Offices, conference spaces, schools, and other environments are more connected than ever before. Millennials are driving the growth of the huddle room, and as companies seek more efficient communications, the market for video walls and collaborative displays is growing. Demand for communications, display, and automation systems to improve work processes means opportunities for dealers to grow their businesses. Whether updating existing installations with upgraded display equipment or offering huddle space systems to new customers, the stakes for system management and performance are rising for dealers. Customer satisfaction can make or break a dealer’s reputation.

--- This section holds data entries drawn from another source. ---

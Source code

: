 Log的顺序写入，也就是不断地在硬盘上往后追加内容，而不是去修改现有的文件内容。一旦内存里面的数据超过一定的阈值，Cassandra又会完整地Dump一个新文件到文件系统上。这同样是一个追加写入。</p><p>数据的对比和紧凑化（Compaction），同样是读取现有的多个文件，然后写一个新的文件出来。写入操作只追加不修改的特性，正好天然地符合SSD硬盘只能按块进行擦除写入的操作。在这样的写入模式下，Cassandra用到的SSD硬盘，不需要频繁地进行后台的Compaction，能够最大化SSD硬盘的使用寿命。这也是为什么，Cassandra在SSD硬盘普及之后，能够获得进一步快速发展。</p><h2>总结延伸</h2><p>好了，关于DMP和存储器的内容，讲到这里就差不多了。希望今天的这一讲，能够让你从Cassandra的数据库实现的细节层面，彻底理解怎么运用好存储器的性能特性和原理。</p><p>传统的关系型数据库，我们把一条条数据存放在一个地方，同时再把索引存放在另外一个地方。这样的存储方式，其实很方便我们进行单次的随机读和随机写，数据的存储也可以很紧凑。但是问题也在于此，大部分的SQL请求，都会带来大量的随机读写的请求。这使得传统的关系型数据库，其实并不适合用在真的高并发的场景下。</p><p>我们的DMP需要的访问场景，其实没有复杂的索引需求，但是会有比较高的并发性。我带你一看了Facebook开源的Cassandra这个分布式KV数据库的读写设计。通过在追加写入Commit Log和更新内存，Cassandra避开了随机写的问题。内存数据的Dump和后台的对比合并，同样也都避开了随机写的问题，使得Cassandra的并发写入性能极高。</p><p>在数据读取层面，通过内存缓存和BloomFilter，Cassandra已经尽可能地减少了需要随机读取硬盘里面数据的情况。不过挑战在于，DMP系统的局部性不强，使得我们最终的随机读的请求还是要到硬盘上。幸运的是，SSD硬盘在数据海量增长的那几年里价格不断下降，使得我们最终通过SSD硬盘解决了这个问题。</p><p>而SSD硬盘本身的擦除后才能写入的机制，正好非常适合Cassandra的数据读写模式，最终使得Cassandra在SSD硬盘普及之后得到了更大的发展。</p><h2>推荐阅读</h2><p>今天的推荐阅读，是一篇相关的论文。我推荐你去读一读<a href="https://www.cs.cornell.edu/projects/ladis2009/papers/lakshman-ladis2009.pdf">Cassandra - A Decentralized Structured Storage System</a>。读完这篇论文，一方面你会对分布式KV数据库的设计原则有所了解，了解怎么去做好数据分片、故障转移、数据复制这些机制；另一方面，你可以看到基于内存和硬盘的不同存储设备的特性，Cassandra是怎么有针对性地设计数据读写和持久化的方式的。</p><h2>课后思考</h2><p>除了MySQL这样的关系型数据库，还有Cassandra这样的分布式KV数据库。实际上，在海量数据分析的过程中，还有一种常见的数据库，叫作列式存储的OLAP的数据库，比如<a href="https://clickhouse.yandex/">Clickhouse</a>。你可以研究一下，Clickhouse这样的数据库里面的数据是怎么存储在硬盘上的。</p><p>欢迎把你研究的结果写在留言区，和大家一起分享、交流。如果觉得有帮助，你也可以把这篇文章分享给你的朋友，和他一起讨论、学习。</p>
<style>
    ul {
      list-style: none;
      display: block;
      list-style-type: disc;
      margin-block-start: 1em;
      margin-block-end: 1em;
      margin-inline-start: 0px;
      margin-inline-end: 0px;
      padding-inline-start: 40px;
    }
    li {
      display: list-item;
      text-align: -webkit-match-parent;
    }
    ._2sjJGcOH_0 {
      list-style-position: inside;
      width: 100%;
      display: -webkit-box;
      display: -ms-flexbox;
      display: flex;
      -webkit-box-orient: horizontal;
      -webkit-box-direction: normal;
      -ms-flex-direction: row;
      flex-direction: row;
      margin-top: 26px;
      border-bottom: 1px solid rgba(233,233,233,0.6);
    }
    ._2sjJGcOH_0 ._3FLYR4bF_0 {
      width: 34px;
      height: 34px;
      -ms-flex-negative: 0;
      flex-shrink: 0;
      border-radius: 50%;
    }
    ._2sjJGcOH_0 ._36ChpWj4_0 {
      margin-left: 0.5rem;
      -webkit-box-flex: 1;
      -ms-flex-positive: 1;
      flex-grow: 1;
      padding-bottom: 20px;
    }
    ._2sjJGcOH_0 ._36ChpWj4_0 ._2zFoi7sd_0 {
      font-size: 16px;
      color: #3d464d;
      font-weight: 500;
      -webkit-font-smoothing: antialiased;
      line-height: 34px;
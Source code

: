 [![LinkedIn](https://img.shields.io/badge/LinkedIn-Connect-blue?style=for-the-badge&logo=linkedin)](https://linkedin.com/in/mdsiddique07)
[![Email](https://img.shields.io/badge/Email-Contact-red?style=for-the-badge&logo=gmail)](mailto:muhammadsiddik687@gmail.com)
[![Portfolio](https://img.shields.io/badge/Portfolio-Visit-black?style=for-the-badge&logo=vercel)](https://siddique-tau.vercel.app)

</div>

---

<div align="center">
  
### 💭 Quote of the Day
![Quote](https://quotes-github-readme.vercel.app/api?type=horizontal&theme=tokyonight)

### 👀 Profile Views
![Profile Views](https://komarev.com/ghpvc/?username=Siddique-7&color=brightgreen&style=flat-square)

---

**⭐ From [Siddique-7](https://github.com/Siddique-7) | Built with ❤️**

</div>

A strong foundation is necessary to make the business, conference room, theater, and security systems reliable and able to perform to customer expectations. Power quality needs the same attention as the network. While power is a constant—save for weather-related outages—it fluctuates. Brown-outs, which cause lights to dim and appliances to shut down, are a familiar though somewhat rare disturbance; electrical sags, surges, spikes, and noise, however, are common and daily threats to equipment and systems. They aren’t often apparent, and can have a number of causes: incoming power from the grid, a neighboring building, a large appliance power cycling, or even a renewable energy source. Common effects of power anomalies include frequent system downtime, device lockup, or complete equipment breakdown.
When power anomalies hit a system, the problems quickly trickle from devices to dealers. Power issues can be wrongly attributed to faulty equipment that isn’t, in fact, faulty, or worse: the dealer, their installation skills, and their reputation. Without proactively addressing the power quality in installations, dealers risk incurring costs—including product replacement and truck rolls to address system downtime—as well as potential loss of business and damage to their reputation. To stay ahead of power problems and their effects, dealers can use a two-pronged approach: get clients on board and choose the right technology for a power foundation.
For clients who are hesitant about adding a power foundation, a simple analysis can prime clients and the installation site for success. A diagnostic tool like the SurgeX enVision, for example, helps dealers prove and find power anomalies. Plugged into any outlet, it tracks the conditions by providing time-stamped reports and analysis. If a customer is skeptical of their need for a power foundation, a simple report shows the spikes, sags, and electrical noise that could threaten their technology investment and system experience. The reports also help dealers find the culprit for a troubled system. Power problems are often present in systems that need extra service, like those frequently requiring remote reboots or equipment that repeatedly needs service and replacement, like a speaker or projector.
For example, consider a case in which the automation system intended to start up a conference room projector continually goes offline, causing the customer to contact the integrator, who must visit the site multiple times. As a result, the expensive projector bulb has had to be replaced three times. While the integrator fixed the system each time, they couldn’t identify the source of the issue. After setting up a power diagnostic tool, the integrator found that unstable power was the reason for the downtime and product breakdown. Using the data, the integrator was able to prove to their client why the system wasn’t performing up to expectations. They could then select equipment that would create a proper power foundation to protect the installation from the harmful anomalies, and over time prove the value in that equipment by reduced downtime leading to service calls and equipment damage.
Using analysis, integrators can design the power foundation. The technology for protecting against power problems is universal, but the devices needed will vary from installation to installation. Small business and office projects may need only a power conditioner installed in the rack, and projects in areas at risk for frequent lightning storms like the South and Midwest may also call for a surge eliminator. No matter the type of installation, surge technology is critical to a successful foundation. Equipment and power strips bought at retailers contain inadequate Metal Oxide Varistor (MOV) technology that’s designed to be self-sacrificial: MOVs pop when they absorb the extra energy of a power surge and are destroyed. After a damaging surge, they lose their efficacy and will let harmful surge energy pass through to connected devices. A multi-stage technology ensures that the surge is completely eliminated instead of deterred, and that the equipment will protect systems and devices without a limited lifespan.
Implementing a plan for a power foundation does more than protect devices from breakdown and downtime. It prevents loss to a dealers’ credibility by removing power anomalies as an invisible variable that can impair the proper functioning of their work. Preventing problems safeguards the dealers’ relationship with their customers against the effects of power anomalies; in turn, customers benefit from having their technology investment protected. A power foundation is an all-win scenario, and a must-have on 2020 installation checklists.